Die Zuschauer hatten beim 0:6 von Al-Taawoun gegen Al-Hilal den im Sommer 2025 tödlich verunglückten Jota verhöhnt, um damit Al-Hilals Ruben Neves zu treffen. Jota war einer der engsten Freunde von Neves.
Der Mittelfeldspieler reagierte souverän auf die Sprechchöre, indem er sarkastisch den Daumen nach oben streckte und applaudierte, ehe er in den Himmel deutete. "Ich hoffe nur, dass sie später nicht beten gehen – nach dem, was sie getan haben", sagte er.

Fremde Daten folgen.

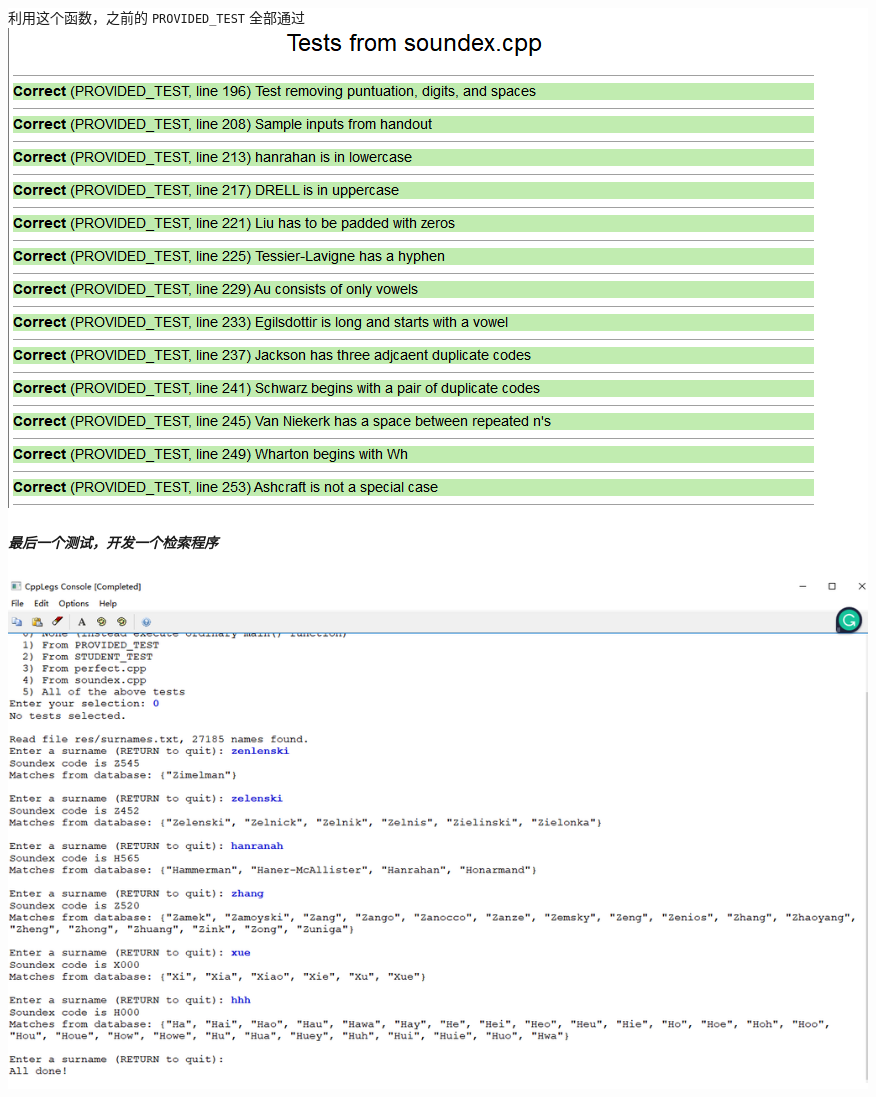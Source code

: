 利用这个函数，之前的 `PROVIDED_TEST` 全部通过
![`PROVIDED_TEST` 测试](figs/soundexPrivateTest.png)


##### 最后一个测试，开发一个检索程序
![开发的 `soundexSearch` 检索程序](figs/soundexTest.png)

Auch saudische Liga positioniert sich deutlich
Ronaldo, der für Al-Nassr in Saudi-Arabien spielt, forderte die Liga auf, die Vorfälle zu untersuchen. "Personen, die sich so verhalten, sollte der Zutritt zu einem Stadion nie wieder gestattet werden", schrieb er bei Instagram.
"Das Ausnutzen persönlicher Tragödien zu Zwecken der Beleidigung oder Provokation ist ein inakzeptables Verhalten, das im saudischen Fußball keinen Platz hat", hieß es in einer Stellungnahme der Liga. Man werde nun die "erforderlichen Maßnahmen" ergreifen.